Deborah Elkins//January 17, 2013//
The Supreme Court of Virginia reverses a $282,685 jury award to the estate of a state trooper who died of mesothelioma after exposure to asbestos while observing vehicle brake inspections as a state trooper and previously, through employment as a shipyard pipefitter; Virginia law does not allow for a jury instruction on “substantial contributing factor” in multiple-causation cases, and the case is reversed and remanded.
Our law provides a means of holding a defendant liable if his or her negligence is one of multiple concurrent causes which proximately caused an injury, when any of the multiple causes would have been a sufficient cause. Causation in a mesothelioma case presents a challenge for the courts beyond even our standard concurring negligence instruction. The long latency period of the disease makes it exceedingly difficult to pinpoint when the harmful asbestos exposure occurred and, in the presence of multiple exposures, equally difficult to distinguish the causative exposure.
Further complicating the issue, although numerous individuals were exposed to varying levels of asbestos during its widespread industrial use before safety measures became standard, not all persons exposed developed mesothelioma.
The question here is whether the commonwealth’s approach to proximate cause should be modified to allow such recovery in multiple-causation cases and, if so, how. The circuit court, in an admirable attempt to offer guidance to the jury, invoked a supplemental term in its jury instructions: “substantial contributing factor.” This instruction has become prominent in some other jurisdictions in the last several decades, with the rise of asbestos-based lawsuits.

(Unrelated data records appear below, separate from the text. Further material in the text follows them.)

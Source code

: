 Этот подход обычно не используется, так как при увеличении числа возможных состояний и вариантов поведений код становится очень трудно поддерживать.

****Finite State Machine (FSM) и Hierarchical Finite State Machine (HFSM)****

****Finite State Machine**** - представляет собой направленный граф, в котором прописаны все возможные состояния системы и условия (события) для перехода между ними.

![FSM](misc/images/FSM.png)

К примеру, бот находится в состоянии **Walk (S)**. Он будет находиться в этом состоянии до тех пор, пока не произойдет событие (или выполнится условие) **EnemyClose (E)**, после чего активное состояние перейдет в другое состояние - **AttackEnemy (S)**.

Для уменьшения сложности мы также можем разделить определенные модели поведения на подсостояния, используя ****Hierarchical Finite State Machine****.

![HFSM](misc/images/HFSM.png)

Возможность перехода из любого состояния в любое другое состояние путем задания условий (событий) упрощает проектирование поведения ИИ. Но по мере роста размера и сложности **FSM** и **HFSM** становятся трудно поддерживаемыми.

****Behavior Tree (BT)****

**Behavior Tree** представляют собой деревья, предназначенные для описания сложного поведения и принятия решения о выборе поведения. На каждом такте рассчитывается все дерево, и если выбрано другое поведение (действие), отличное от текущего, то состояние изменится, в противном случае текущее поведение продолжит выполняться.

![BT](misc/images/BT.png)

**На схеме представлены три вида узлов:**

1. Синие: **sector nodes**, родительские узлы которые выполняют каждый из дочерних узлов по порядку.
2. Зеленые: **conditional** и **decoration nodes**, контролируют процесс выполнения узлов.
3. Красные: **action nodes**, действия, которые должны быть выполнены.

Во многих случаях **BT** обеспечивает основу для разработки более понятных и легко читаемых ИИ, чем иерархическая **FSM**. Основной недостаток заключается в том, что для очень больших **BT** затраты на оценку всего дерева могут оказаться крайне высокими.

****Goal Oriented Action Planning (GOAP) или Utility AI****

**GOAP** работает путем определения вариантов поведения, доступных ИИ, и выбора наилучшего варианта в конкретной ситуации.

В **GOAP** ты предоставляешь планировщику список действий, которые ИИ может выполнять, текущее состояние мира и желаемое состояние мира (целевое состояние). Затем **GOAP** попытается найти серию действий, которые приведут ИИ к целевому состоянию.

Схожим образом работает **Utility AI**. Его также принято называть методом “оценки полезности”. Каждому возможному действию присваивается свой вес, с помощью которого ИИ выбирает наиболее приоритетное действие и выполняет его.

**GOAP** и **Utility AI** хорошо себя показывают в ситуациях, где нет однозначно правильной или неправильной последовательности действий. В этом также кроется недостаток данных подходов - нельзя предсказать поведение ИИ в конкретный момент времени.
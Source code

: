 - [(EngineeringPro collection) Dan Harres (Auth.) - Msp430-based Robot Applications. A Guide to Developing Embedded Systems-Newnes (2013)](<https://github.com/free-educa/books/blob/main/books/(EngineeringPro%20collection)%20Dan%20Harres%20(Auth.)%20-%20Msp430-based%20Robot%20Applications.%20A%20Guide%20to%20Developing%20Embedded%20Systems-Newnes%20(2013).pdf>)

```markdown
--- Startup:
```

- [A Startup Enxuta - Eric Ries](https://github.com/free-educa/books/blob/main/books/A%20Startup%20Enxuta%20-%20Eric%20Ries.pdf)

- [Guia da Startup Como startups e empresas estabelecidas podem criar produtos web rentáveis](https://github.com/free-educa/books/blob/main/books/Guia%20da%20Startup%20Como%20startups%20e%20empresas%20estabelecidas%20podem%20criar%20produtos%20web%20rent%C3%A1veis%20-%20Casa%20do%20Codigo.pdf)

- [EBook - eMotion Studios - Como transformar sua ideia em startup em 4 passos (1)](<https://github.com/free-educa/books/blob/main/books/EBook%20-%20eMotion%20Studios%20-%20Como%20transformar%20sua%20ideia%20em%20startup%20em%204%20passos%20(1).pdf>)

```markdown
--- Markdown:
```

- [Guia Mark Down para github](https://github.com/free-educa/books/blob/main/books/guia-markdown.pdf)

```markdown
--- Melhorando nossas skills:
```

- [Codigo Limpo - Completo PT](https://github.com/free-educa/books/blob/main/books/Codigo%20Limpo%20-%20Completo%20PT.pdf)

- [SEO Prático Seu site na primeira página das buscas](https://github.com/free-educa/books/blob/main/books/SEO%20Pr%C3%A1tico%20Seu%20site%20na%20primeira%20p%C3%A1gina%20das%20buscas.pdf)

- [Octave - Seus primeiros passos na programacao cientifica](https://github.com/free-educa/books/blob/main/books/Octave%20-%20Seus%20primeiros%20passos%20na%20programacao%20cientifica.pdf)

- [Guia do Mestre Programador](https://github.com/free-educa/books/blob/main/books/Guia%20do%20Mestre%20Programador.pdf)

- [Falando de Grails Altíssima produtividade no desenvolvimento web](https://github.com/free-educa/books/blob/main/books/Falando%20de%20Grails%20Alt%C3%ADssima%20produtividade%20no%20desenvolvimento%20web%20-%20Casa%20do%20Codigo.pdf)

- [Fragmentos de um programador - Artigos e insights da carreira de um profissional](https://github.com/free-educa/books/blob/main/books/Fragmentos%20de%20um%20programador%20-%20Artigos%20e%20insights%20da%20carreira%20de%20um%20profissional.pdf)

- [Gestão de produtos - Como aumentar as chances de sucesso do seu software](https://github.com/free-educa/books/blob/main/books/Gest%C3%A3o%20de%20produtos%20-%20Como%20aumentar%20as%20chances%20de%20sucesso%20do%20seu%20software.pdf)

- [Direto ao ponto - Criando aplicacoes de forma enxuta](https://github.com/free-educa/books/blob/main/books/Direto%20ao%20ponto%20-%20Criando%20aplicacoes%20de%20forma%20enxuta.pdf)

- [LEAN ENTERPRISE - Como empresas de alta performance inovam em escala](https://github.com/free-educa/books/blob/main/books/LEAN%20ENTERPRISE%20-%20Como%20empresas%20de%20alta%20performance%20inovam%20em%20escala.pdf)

The phrase “substantial contributing factor” is not grounded, however, in the jurisprudence of this court: we have not, in the history of our case law, ever invoked this language. Considering it now for the first time, we find several problems with the instruction. We do not believe this phrase has a single, common-sense meaning, and we conclude that a reasonable juror could be confused as to the quantum of evidence required to prove causation in the face of both a substantial contributing factor and a proximate cause instruction.
We have held, as to mesothelioma, that the “harm” occurs not at the time of exposure but at the time when competent medical evidence indicates the cancer first exists and causes injury. The exposure must have been “a” sufficient cause: if more than one party caused a sufficient exposure, each is responsible. Other sufficient causes, whether innocent or arising from negligence, do not provide a defense. Excluding other exposures from the pool of multiple sufficient causes will require competent medical testimony indicating whether the timing of exposure could possibly have caused the cancer. Defendants with sufficient exposures that occur after the cancer has already developed cannot be held liable.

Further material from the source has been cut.